03/05/2014

Drive On

A Social History Of The Motor Car
L.J.K. Setright
2002

Loose ragbag of prejudices and post hoc reasoning masquerades as academic rigor.

Everyone must have at least one friend like L.J.K. Setright. Possessed of a disconcerting number of outré opinions, steadfast in their rejection of alternatives (or indeed logic), they are resolutely convinced of their own correctness. I was talking with one recently, and he was insisting that recent studies show that if you stop training for a mere two weeks, then all your fitness is lost. So presumably if Mo Farrah misses a fortnight, I'll be able to run 5K faster than him. Of course.

As frustrating as these people are in person, it turns out they are more so in book form, where you are deprived of the option of attempting to argue with them. I suppose you can put the book down but it's not the same. Setright (he always refers to himself, pompously, in the third person, using just his surname) had a number of signature opinions which in his head were, I'm sure, entirely rational, and this book provides him with another opportunity to air them again, like a greatest hits album.

What are they? The Honda Prelude, or possibly the NSX, is the greatest car ever made. Front wheel drive is an abomination forced on us by sheep-like manufacturers copying VW. Rolls Royces are wildly overrated and have been since about 1920.  Most car manufacturers apart from Bristol and Honda are ruining cars. Diesels are evil. And so on.

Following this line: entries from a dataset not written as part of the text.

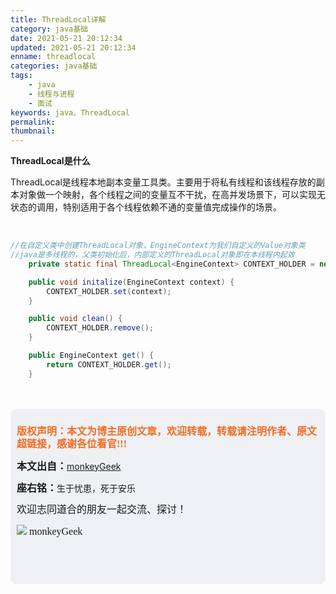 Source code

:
 ```yaml
---
title: ThreadLocal详解
category: java基础
date: 2021-05-21 20:12:34
updated: 2021-05-21 20:12:34
enname: threadlocal
categories: java基础
tags:
	- java
	- 线程与进程
	- 面试
keywords: java、ThreadLocal
permalink:
thumbnail:
---
```


**ThreadLocal是什么**

ThreadLocal是线程本地副本变量工具类。<!--more-->主要用于将私有线程和该线程存放的副本对象做一个映射，各个线程之间的变量互不干扰，在高并发场景下，可以实现无状态的调用，特别适用于各个线程依赖不通的变量值完成操作的场景。





</br>

```java
//在自定义类中创建ThreadLocal对象，EngineContext为我们自定义的Value对象类
//java是多线程的，父类初始化后，内部定义的ThreadLocal对象即在本线程内起效
    private static final ThreadLocal<EngineContext> CONTEXT_HOLDER = new ThreadLocal<>();

    public void initalize(EngineContext context) {
        CONTEXT_HOLDER.set(context);
    }

    public void clean() {
        CONTEXT_HOLDER.remove();
    }

    public EngineContext get() {
        return CONTEXT_HOLDER.get();
    }
```









</br>

</br>

<script>
var _hmt = _hmt || [];
(function() {
  var hm = document.createElement("script");
  hm.src = "https://hm.baidu.com/hm.js?2f798e6b269c8a40f12bef25d7f1876d";
  var s = document.getElementsByTagName("script")[0]; 
  s.parentNode.insertBefore(hm, s);
})();
</script>

<div style="height:260px; background-color:rgb(238,240,244); padding:10px;border-radius:10px;">
    <p style="color:#f36c21;font:bold 16px/20px 'kaiTi';">
      版权声明：本文为博主原创文章，欢迎转载，转载请注明作者、原文超链接，感谢各位看官!!!
    </p>
    <p>
      <span style="font:bold 16px/20px 'kaiTi';">本文出自：</span><a href="https://monkeyGeek369.github.io">monkeyGeek</a> 
    </p>
    <p>
      <span style="font:bold 16px/20px 'kaiTi';">座右铭：</span><span>生于忧患，死于安乐</span> 
    </p>
    <p>
      <span style="font:16px/20px 'kaiTi';">欢迎志同道合的朋友一起交流、探讨！</span> 
    </p>
    <img style="height:auto; width:auto;flot:left;" src="../../../../image/monkey64.png" /><span style="font:16px/20px 'kaiTi';flot:left;">   monkeyGeek</span>


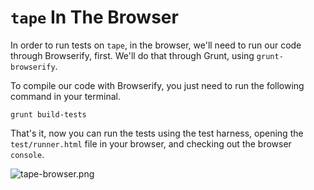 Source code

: # `tape` In The Browser

In order to run tests on `tape`, in the browser, we'll need to run our code through Browserify, first. We'll do that through Grunt, using `grunt-browserify`.

To compile our code with Browserify, you just need to run the following command in your terminal.

```shell
grunt build-tests
```

That's it, now you can run the tests using the test harness, opening the `test/runner.html` file in your browser, and checking out the browser `console`.

![tape-browser.png][1]

[1]: https://raw.github.com/bevacqua/buildfirst/master/images/tape-browser.png "Tape tests in the browser"
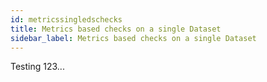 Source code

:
 ```yaml
---
id: metricssingledschecks
title: Metrics based checks on a single Dataset
sidebar_label: Metrics based checks on a single Dataset
---
```

Testing 123... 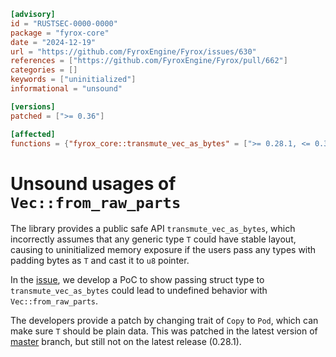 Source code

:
 ```toml
[advisory]
id = "RUSTSEC-0000-0000"
package = "fyrox-core"
date = "2024-12-19"
url = "https://github.com/FyroxEngine/Fyrox/issues/630"
references = ["https://github.com/FyroxEngine/Fyrox/pull/662"]
categories = []
keywords = ["uninitialized"]
informational = "unsound"

[versions]
patched = [">= 0.36"]

[affected]
functions = {"fyrox_core::transmute_vec_as_bytes" = [">= 0.28.1, <= 0.36"]}
```

# Unsound usages of `Vec::from_raw_parts` 

The library provides a public safe API `transmute_vec_as_bytes`, which incorrectly assumes that any generic type `T` could have stable layout, causing to uninitialized memory exposure if the users pass any types with padding bytes as `T` and cast it to `u8` pointer.  

In the [issue](https://github.com/FyroxEngine/Fyrox/issues/630), we develop a PoC to show passing struct type to `transmute_vec_as_bytes` could lead to undefined behavior with `Vec::from_raw_parts`.  

The developers provide a patch by changing trait of `Copy` to `Pod`, which can make sure `T` should be plain data. This was patched in the latest version of [master](https://github.com/FyroxEngine/Fyrox/blob/3f9ad6f9667047dac051b0e97d544e5b38e5ae72/fyrox-core/src/lib.rs#L351-L360) branch, but still not on the latest release (0.28.1).

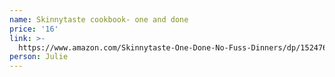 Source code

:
 ```yaml
---
name: Skinnytaste cookbook- one and done
price: '16'
link: >-
  https://www.amazon.com/Skinnytaste-One-Done-No-Fuss-Dinners/dp/1524762156/ref=sr_1_1?keywords=skinnytaste&qid=1574738139&sr=8-1
person: Julie
---
```



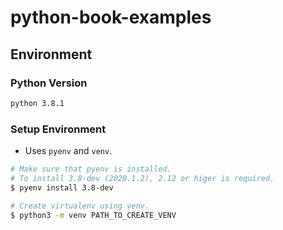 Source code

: # python-book-examples

## Environment
### Python Version
```bash
python 3.8.1
```

### Setup Environment
- Uses `pyenv` and `venv`.
```bash
# Make sure that pyenv is installed.
# To install 3.8-dev (2020.1.2), 2.12 or higer is required.
$ pyenv install 3.8-dev

# Create virtualenv using venv.
$ python3 -m venv PATH_TO_CREATE_VENV
```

Setright clearly knows his stuff and is passionate about the subject, which ensures the book is often interesting. For some reason, however, he seems to harbour a deep sense of injustice and resentment on behalf of the motor car itself, directed at, variously, the avaricious manufacturers intent on making money (how dare they), the vulgar and stupid public who asked for and paid money for all the wrong things, and the weak designers who resorted to giving the public what they asked for and should have known better.

If only all of them had asked Setright who, you could be forgiven for thinking, had been there all of the time advising of the correct route, instead of ranting from the sidelines of a magazine column with the full benefit of hindsight. After a while this becomes wearing, when reading for the fifth time how, say, Ford shunned the right thing ("right" according to Setright, judging them thirty years after the fact) in favour of the popular, money-making thing.

Setright has his fans still (he died a while ago now) but it's an acquired taste. I probably won't bother again.